> **PROBLEM STATEMENT**
The answer must be every line of the records below that contains the word "leftmargin", copied out.
Top of DATA RECORDS
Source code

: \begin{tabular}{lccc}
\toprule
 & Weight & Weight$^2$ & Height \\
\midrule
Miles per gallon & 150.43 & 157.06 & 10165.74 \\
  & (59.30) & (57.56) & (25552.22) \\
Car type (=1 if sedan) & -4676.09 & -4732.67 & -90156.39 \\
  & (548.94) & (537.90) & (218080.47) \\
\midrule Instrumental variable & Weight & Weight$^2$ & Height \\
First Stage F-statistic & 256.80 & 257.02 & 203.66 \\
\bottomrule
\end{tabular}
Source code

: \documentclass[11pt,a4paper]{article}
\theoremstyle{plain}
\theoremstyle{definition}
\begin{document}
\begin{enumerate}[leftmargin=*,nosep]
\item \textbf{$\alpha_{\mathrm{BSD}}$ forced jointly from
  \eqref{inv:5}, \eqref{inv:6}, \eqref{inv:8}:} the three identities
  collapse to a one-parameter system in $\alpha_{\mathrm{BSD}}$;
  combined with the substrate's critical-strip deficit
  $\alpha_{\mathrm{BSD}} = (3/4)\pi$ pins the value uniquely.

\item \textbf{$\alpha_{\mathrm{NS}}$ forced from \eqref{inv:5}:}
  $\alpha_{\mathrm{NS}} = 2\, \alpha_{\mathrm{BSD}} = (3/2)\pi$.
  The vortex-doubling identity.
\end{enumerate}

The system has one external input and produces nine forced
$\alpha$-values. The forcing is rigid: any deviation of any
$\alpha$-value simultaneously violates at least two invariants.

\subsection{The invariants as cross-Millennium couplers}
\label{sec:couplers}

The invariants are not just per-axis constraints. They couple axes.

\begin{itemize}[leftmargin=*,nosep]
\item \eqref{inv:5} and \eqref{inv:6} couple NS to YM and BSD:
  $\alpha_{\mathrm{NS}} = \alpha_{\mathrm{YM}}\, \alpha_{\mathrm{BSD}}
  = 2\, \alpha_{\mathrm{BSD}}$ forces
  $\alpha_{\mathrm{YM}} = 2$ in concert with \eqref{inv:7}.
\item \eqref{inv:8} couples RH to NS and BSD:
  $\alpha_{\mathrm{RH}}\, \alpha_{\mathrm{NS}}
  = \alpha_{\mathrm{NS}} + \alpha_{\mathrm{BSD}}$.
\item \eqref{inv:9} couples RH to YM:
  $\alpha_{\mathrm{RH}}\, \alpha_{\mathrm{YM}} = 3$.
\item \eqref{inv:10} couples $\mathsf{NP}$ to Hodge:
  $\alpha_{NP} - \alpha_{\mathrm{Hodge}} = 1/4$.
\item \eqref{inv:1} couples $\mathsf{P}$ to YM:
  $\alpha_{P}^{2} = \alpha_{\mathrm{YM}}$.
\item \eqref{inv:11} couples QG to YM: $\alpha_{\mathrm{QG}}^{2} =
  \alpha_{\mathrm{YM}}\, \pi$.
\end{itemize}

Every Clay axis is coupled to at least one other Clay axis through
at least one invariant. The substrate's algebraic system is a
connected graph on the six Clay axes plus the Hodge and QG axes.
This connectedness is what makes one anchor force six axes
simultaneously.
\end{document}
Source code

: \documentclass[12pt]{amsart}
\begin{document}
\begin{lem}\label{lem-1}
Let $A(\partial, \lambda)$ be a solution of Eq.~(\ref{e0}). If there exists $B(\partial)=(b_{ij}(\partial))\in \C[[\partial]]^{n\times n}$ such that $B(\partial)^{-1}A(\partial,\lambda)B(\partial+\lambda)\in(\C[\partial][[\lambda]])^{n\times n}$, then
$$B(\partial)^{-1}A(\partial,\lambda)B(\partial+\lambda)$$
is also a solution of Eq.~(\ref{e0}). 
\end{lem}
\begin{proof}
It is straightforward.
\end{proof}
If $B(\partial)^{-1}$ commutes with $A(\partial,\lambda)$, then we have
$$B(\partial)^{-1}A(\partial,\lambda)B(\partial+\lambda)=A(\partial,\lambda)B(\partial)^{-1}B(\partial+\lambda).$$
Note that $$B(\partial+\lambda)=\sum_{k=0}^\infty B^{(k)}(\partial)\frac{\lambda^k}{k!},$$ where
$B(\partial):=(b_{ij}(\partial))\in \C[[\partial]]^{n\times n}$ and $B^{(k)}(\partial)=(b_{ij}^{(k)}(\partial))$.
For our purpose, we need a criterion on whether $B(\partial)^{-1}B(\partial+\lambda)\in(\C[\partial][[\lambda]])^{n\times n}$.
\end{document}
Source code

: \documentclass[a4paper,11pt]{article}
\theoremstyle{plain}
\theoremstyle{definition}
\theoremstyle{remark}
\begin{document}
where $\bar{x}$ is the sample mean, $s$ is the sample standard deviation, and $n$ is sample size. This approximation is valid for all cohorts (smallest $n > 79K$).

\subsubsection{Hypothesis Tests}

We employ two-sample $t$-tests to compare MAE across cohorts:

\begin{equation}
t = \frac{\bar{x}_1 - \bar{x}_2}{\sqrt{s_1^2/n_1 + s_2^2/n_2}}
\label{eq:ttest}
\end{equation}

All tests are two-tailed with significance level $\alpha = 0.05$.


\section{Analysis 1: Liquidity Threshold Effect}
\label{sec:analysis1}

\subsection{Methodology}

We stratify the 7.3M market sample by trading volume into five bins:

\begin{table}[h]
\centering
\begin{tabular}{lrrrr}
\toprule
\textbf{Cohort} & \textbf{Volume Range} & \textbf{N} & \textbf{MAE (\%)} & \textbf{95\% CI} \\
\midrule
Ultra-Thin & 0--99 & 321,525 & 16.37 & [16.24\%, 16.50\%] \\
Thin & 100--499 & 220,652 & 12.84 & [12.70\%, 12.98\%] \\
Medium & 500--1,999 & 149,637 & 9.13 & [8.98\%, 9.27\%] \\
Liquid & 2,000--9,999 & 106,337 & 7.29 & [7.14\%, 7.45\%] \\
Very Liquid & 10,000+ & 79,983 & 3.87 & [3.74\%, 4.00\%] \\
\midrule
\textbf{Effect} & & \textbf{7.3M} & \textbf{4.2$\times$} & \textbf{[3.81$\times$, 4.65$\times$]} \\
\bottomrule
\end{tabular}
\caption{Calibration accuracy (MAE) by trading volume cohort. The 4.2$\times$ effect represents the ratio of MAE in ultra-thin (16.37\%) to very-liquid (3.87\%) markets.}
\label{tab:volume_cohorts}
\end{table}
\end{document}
Bottom of DATA RECORDS
> **ANSWER AREA**
\begin{enumerate}[leftmargin=*,nosep]
\begin{itemize}[leftmargin=*,nosep]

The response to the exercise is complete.